[Task instructions]: Print the listing exactly as it stands. Skip every picture.
[Start of section]
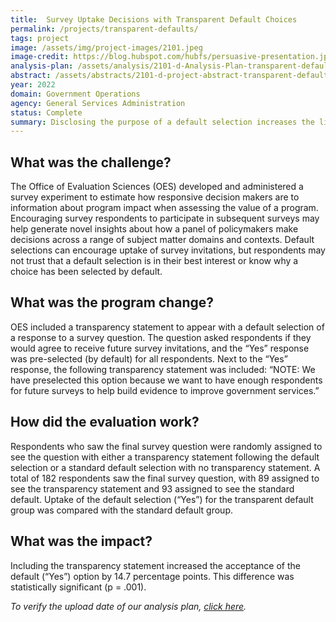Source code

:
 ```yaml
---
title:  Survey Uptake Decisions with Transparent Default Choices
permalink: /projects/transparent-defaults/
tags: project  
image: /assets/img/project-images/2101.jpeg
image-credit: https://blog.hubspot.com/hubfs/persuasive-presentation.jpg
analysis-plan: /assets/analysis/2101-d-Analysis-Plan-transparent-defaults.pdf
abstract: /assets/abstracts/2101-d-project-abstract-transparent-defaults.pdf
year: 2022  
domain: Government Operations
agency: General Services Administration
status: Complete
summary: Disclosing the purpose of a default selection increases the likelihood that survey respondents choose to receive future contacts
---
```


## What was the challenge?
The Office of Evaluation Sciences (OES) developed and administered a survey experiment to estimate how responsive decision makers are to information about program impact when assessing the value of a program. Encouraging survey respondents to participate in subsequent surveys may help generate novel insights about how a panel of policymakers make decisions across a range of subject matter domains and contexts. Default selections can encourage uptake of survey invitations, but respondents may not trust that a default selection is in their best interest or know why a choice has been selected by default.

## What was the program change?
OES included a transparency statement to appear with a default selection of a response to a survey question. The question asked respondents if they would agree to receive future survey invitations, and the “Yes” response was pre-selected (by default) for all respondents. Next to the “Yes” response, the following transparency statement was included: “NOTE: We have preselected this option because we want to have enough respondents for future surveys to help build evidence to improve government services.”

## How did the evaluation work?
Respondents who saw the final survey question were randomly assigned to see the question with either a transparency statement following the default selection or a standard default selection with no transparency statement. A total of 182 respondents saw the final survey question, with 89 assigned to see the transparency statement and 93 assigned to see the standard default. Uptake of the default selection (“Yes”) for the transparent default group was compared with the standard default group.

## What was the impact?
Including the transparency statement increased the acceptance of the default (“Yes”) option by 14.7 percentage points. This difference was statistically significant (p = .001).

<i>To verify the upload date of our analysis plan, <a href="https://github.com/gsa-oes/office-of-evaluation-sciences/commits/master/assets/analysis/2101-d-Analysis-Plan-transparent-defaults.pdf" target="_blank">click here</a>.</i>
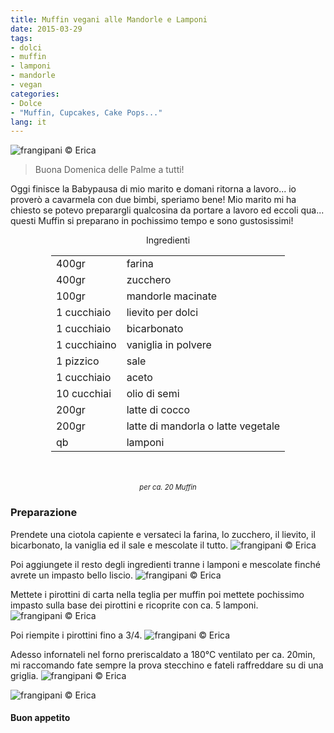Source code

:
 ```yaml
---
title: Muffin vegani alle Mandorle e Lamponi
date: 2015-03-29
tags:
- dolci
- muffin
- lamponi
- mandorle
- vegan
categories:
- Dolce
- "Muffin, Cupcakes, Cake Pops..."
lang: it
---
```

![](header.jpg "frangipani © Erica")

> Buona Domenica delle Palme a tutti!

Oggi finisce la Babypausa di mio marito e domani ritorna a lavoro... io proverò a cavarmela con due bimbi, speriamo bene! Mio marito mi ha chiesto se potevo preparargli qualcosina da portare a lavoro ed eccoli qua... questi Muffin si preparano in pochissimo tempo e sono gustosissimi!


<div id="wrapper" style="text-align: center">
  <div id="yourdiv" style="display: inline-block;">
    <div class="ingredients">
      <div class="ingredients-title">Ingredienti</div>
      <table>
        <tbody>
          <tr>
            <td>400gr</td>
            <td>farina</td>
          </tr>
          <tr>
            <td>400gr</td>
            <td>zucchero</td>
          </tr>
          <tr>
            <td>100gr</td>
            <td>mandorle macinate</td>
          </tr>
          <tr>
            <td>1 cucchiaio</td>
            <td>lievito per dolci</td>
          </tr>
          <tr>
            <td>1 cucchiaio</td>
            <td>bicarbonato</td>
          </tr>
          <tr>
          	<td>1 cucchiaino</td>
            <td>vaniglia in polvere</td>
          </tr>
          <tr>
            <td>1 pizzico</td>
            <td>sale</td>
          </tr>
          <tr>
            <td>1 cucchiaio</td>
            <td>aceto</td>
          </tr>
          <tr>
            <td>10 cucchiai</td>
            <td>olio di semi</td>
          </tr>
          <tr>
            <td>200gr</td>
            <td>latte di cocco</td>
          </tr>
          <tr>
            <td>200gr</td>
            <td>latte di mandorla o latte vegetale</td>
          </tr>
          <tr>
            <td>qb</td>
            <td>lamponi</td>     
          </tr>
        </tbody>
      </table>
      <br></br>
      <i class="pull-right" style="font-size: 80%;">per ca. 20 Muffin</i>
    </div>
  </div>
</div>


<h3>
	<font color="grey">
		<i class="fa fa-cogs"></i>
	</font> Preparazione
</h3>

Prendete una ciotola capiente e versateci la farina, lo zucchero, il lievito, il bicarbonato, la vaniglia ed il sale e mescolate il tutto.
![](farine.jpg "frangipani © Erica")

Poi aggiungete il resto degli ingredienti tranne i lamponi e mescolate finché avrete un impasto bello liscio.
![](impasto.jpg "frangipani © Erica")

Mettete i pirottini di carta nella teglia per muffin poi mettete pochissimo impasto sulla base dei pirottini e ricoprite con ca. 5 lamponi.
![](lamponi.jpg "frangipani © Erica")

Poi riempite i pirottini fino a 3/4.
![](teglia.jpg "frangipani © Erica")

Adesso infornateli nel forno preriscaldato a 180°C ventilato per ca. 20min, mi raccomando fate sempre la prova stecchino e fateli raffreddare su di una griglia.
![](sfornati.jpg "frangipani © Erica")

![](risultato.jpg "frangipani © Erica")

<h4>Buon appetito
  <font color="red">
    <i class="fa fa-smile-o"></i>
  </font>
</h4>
[End of section]
[Problem solution]:
Source code

:
 ```yaml
---
title:  Survey Uptake Decisions with Transparent Default Choices
permalink: /projects/transparent-defaults/
tags: project  
image: /assets/img/project-images/2101.jpeg
image-credit: https://blog.hubspot.com/hubfs/persuasive-presentation.jpg
analysis-plan: /assets/analysis/2101-d-Analysis-Plan-transparent-defaults.pdf
abstract: /assets/abstracts/2101-d-project-abstract-transparent-defaults.pdf
year: 2022  
domain: Government Operations
agency: General Services Administration
status: Complete
summary: Disclosing the purpose of a default selection increases the likelihood that survey respondents choose to receive future contacts
---
```


## What was the challenge?
The Office of Evaluation Sciences (OES) developed and administered a survey experiment to estimate how responsive decision makers are to information about program impact when assessing the value of a program. Encouraging survey respondents to participate in subsequent surveys may help generate novel insights about how a panel of policymakers make decisions across a range of subject matter domains and contexts. Default selections can encourage uptake of survey invitations, but respondents may not trust that a default selection is in their best interest or know why a choice has been selected by default.

## What was the program change?
OES included a transparency statement to appear with a default selection of a response to a survey question. The question asked respondents if they would agree to receive future survey invitations, and the “Yes” response was pre-selected (by default) for all respondents. Next to the “Yes” response, the following transparency statement was included: “NOTE: We have preselected this option because we want to have enough respondents for future surveys to help build evidence to improve government services.”

## How did the evaluation work?
Respondents who saw the final survey question were randomly assigned to see the question with either a transparency statement following the default selection or a standard default selection with no transparency statement. A total of 182 respondents saw the final survey question, with 89 assigned to see the transparency statement and 93 assigned to see the standard default. Uptake of the default selection (“Yes”) for the transparent default group was compared with the standard default group.

## What was the impact?
Including the transparency statement increased the acceptance of the default (“Yes”) option by 14.7 percentage points. This difference was statistically significant (p = .001).

<i>To verify the upload date of our analysis plan, <a href="https://github.com/gsa-oes/office-of-evaluation-sciences/commits/master/assets/analysis/2101-d-Analysis-Plan-transparent-defaults.pdf" target="_blank">click here</a>.</i>
Source code

:
 ```yaml
---
title: Muffin vegani alle Mandorle e Lamponi
date: 2015-03-29
tags:
- dolci
- muffin
- lamponi
- mandorle
- vegan
categories:
- Dolce
- "Muffin, Cupcakes, Cake Pops..."
lang: it
---
```

![](header.jpg "frangipani © Erica")

> Buona Domenica delle Palme a tutti!

Oggi finisce la Babypausa di mio marito e domani ritorna a lavoro... io proverò a cavarmela con due bimbi, speriamo bene! Mio marito mi ha chiesto se potevo preparargli qualcosina da portare a lavoro ed eccoli qua... questi Muffin si preparano in pochissimo tempo e sono gustosissimi!


<div id="wrapper" style="text-align: center">
  <div id="yourdiv" style="display: inline-block;">
    <div class="ingredients">
      <div class="ingredients-title">Ingredienti</div>
      <table>
        <tbody>
          <tr>
            <td>400gr</td>
            <td>farina</td>
          </tr>
          <tr>
            <td>400gr</td>
            <td>zucchero</td>
          </tr>
          <tr>
            <td>100gr</td>
            <td>mandorle macinate</td>
          </tr>
          <tr>
            <td>1 cucchiaio</td>
            <td>lievito per dolci</td>
          </tr>
          <tr>
            <td>1 cucchiaio</td>
            <td>bicarbonato</td>
          </tr>
          <tr>
          	<td>1 cucchiaino</td>
            <td>vaniglia in polvere</td>
          </tr>
          <tr>
            <td>1 pizzico</td>
            <td>sale</td>
          </tr>
          <tr>
            <td>1 cucchiaio</td>
            <td>aceto</td>
          </tr>
          <tr>
            <td>10 cucchiai</td>
            <td>olio di semi</td>
          </tr>
          <tr>
            <td>200gr</td>
            <td>latte di cocco</td>
          </tr>
          <tr>
            <td>200gr</td>
            <td>latte di mandorla o latte vegetale</td>
          </tr>
          <tr>
            <td>qb</td>
            <td>lamponi</td>     
          </tr>
        </tbody>
      </table>
      <br></br>
      <i class="pull-right" style="font-size: 80%;">per ca. 20 Muffin</i>
    </div>
  </div>
</div>


<h3>
	<font color="grey">
		<i class="fa fa-cogs"></i>
	</font> Preparazione
</h3>

Prendete una ciotola capiente e versateci la farina, lo zucchero, il lievito, il bicarbonato, la vaniglia ed il sale e mescolate il tutto.
![](farine.jpg "frangipani © Erica")

Poi aggiungete il resto degli ingredienti tranne i lamponi e mescolate finché avrete un impasto bello liscio.
![](impasto.jpg "frangipani © Erica")

Mettete i pirottini di carta nella teglia per muffin poi mettete pochissimo impasto sulla base dei pirottini e ricoprite con ca. 5 lamponi.
![](lamponi.jpg "frangipani © Erica")

Poi riempite i pirottini fino a 3/4.
![](teglia.jpg "frangipani © Erica")

Adesso infornateli nel forno preriscaldato a 180°C ventilato per ca. 20min, mi raccomando fate sempre la prova stecchino e fateli raffreddare su di una griglia.
![](sfornati.jpg "frangipani © Erica")

![](risultato.jpg "frangipani © Erica")

<h4>Buon appetito
  <font color="red">
    <i class="fa fa-smile-o"></i>
  </font>
</h4>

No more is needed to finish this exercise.